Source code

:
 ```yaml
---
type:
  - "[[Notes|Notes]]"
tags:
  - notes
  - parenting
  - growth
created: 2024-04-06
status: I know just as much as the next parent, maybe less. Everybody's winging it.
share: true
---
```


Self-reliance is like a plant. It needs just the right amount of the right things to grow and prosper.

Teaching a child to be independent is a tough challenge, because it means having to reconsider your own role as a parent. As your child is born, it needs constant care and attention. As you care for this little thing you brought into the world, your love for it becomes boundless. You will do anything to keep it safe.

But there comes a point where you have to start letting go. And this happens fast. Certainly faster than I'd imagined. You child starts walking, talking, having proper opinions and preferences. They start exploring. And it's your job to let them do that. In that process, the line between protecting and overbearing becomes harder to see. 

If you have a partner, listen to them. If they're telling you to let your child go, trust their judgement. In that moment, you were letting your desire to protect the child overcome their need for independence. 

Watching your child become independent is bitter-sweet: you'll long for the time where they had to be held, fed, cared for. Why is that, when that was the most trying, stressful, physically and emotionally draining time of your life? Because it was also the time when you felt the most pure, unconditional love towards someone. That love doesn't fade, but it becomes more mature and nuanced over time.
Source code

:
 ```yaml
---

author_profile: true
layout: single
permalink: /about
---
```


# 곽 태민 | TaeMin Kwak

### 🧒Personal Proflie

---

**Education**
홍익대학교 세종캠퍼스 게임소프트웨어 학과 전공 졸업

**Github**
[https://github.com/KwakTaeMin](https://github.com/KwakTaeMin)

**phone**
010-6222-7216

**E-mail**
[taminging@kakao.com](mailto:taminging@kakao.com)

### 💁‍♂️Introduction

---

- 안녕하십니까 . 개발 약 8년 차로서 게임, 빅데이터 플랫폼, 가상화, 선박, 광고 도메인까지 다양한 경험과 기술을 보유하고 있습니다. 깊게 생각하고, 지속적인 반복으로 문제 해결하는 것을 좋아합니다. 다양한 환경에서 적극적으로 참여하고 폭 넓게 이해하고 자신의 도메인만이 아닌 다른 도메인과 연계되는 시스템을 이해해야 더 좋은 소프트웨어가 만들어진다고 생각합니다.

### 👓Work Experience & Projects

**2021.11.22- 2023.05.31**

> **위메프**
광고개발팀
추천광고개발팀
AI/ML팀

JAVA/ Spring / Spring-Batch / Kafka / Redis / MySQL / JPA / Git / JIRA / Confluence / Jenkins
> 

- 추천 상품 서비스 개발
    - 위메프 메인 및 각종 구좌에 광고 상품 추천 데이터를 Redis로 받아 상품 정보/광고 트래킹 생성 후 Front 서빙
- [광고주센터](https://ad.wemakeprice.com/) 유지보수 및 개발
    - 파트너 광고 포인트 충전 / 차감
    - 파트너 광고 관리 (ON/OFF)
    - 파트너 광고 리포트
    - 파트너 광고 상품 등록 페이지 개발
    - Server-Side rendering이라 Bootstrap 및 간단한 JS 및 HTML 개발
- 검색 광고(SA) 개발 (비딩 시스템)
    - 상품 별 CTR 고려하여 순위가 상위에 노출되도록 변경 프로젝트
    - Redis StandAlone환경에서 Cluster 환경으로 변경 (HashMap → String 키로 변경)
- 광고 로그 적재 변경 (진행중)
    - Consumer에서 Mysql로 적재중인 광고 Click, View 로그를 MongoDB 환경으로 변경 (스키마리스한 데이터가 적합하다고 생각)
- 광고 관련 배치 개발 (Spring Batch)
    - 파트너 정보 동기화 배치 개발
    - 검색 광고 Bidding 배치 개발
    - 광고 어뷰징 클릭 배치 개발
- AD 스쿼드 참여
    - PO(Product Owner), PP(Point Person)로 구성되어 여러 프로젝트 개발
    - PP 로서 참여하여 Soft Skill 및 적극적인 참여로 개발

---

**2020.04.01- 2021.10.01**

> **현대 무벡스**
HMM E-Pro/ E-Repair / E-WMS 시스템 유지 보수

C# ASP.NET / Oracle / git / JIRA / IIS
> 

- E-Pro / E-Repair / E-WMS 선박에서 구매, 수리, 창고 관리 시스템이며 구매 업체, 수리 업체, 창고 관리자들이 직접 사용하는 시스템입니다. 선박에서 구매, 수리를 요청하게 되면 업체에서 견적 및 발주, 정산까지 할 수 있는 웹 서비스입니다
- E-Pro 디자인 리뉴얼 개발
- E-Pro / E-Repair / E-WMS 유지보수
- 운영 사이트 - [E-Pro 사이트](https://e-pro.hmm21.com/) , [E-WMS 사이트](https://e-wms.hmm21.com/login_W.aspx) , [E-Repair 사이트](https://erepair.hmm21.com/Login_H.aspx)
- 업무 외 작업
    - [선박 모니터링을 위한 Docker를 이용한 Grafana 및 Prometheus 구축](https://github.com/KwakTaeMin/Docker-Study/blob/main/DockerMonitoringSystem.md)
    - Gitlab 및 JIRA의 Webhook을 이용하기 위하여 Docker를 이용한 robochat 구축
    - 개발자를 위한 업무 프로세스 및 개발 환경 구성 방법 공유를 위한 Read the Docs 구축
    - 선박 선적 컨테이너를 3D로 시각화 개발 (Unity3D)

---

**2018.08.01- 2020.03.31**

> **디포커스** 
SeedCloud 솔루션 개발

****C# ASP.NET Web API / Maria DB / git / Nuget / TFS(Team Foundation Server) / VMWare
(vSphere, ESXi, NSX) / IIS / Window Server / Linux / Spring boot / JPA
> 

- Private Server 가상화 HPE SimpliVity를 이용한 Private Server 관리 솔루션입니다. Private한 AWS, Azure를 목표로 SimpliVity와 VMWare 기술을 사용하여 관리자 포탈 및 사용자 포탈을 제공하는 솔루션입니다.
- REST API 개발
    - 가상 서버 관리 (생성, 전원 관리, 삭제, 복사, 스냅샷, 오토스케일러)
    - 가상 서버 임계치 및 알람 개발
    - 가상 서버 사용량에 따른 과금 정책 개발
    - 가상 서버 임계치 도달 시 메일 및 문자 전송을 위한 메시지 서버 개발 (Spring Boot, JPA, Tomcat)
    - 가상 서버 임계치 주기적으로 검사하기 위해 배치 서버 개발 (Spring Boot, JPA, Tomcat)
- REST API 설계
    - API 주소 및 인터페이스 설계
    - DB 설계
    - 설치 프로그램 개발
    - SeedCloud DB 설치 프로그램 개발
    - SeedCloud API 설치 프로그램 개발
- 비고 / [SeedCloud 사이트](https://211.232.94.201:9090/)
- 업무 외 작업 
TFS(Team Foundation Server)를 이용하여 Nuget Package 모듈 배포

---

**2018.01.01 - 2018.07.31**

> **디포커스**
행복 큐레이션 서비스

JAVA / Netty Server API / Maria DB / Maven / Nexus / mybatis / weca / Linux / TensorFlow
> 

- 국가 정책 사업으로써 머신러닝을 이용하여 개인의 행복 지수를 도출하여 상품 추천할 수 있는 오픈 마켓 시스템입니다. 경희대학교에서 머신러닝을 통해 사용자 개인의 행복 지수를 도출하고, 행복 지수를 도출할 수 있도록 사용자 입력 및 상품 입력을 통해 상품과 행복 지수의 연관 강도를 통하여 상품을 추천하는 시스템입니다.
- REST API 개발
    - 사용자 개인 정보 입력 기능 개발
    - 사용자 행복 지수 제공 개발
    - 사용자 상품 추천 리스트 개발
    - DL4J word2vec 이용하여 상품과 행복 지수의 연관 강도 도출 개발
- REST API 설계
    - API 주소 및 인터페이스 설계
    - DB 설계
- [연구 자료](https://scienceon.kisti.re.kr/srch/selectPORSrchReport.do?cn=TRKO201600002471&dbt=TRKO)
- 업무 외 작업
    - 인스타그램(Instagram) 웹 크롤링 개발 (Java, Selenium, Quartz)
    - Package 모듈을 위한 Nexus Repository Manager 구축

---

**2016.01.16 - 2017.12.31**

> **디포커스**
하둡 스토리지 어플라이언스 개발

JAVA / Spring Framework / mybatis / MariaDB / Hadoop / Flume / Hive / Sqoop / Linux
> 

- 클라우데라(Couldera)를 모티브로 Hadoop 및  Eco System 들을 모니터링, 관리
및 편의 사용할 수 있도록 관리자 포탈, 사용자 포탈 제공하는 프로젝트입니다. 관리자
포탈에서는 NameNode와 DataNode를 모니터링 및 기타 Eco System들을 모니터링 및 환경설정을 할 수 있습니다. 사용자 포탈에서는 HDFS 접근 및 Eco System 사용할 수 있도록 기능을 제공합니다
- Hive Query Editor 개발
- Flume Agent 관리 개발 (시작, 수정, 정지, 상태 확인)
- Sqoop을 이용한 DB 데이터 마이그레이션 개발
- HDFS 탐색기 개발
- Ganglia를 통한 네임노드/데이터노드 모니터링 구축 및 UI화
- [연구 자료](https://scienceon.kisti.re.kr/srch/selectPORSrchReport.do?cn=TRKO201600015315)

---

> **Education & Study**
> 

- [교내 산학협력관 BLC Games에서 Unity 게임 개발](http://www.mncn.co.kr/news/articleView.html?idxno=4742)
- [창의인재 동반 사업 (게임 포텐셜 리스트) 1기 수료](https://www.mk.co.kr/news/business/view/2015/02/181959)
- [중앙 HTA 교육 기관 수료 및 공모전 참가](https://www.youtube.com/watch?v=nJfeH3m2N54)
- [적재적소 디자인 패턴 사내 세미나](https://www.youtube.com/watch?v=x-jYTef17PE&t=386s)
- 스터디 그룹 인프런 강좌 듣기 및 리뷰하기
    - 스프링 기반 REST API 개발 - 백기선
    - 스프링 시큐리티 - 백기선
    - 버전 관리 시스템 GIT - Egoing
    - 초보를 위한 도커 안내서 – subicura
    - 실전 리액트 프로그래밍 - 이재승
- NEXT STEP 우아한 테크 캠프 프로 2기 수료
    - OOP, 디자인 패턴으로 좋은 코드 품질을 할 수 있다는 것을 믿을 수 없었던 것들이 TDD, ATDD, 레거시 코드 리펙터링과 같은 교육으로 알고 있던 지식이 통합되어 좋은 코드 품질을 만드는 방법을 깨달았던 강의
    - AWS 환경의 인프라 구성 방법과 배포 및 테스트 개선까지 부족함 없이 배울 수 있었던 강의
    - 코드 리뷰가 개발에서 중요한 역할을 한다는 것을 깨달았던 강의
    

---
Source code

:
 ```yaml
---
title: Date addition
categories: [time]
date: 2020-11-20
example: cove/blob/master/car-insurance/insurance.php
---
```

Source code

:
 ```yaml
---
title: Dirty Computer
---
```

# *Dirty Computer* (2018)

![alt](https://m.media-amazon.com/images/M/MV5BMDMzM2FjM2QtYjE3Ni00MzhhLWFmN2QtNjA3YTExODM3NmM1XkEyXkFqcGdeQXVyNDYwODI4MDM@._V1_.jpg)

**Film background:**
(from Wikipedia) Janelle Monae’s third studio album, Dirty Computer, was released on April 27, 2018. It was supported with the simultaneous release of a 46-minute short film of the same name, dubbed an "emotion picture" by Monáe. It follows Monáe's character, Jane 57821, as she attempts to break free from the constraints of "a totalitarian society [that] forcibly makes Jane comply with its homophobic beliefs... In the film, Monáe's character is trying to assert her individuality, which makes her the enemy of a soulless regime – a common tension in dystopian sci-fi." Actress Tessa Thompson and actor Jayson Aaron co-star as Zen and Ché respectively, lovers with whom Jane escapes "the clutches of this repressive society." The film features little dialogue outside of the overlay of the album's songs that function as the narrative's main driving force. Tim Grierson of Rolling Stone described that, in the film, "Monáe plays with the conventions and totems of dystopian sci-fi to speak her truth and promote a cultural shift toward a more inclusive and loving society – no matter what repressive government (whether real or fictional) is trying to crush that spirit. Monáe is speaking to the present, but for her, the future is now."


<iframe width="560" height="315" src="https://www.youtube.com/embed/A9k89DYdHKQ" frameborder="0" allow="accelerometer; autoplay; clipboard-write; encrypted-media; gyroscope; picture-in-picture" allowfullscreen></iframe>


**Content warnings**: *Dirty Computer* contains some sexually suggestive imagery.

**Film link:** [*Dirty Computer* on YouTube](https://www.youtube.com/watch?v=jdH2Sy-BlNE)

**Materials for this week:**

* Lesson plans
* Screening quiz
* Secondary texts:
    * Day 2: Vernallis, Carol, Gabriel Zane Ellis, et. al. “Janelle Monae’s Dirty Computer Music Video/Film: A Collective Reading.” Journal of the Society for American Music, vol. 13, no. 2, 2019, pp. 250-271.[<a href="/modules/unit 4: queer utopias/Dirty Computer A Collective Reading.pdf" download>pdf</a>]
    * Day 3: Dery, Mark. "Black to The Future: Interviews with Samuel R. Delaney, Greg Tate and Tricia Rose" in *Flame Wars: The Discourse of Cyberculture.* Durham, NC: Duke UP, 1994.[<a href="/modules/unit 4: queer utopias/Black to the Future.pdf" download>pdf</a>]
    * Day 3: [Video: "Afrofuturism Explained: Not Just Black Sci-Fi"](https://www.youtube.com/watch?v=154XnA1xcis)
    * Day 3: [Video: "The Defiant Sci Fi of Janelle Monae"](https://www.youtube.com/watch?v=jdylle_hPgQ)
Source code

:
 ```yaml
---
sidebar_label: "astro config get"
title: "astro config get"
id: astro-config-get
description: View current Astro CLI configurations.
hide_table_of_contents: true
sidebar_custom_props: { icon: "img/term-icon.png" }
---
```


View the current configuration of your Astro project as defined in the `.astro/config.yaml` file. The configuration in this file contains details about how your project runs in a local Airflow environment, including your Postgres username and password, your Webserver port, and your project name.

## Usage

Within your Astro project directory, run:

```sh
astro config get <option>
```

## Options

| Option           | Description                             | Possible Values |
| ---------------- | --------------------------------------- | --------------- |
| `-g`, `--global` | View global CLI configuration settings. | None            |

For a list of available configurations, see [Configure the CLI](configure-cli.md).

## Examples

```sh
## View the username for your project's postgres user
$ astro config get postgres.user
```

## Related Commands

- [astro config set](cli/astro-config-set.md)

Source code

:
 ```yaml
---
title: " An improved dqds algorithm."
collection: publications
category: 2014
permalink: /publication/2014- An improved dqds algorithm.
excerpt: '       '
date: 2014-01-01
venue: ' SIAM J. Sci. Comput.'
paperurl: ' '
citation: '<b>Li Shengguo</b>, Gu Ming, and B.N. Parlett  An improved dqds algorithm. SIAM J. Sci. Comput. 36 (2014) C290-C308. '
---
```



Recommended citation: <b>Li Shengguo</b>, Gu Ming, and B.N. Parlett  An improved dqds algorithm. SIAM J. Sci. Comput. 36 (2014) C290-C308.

· · · · ·

From the entries, copy every line in which the string "true" can be found.

### TASK SOLUTION
share: true
author_profile: true
hide_table_of_contents: true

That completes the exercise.